TASK DIRECTIONS:
Output all entries verbatim. Skip pictures.

BEGIN DATASET ENTRIES

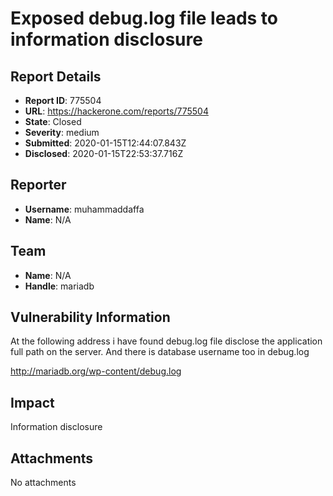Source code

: # Exposed debug.log file leads to information disclosure

## Report Details
- **Report ID**: 775504
- **URL**: https://hackerone.com/reports/775504
- **State**: Closed
- **Severity**: medium
- **Submitted**: 2020-01-15T12:44:07.843Z
- **Disclosed**: 2020-01-15T22:53:37.716Z

## Reporter
- **Username**: muhammaddaffa
- **Name**: N/A

## Team
- **Name**: N/A
- **Handle**: mariadb

## Vulnerability Information
At the following address i have found debug.log file disclose the application full path on the server. And there is database username too in debug.log

http://mariadb.org/wp-content/debug.log

## Impact

Information disclosure

## Attachments
No attachments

END DATASET ENTRIES

SOLUTION:
Source code

: # Exposed debug.log file leads to information disclosure

## Report Details
- **Report ID**: 775504
- **URL**: https://hackerone.com/reports/775504
- **State**: Closed
- **Severity**: medium
- **Submitted**: 2020-01-15T12:44:07.843Z
- **Disclosed**: 2020-01-15T22:53:37.716Z

## Reporter
- **Username**: muhammaddaffa
- **Name**: N/A

## Team
- **Name**: N/A
- **Handle**: mariadb

## Vulnerability Information
At the following address i have found debug.log file disclose the application full path on the server. And there is database username too in debug.log

http://mariadb.org/wp-content/debug.log

## Impact

Information disclosure

## Attachments
No attachments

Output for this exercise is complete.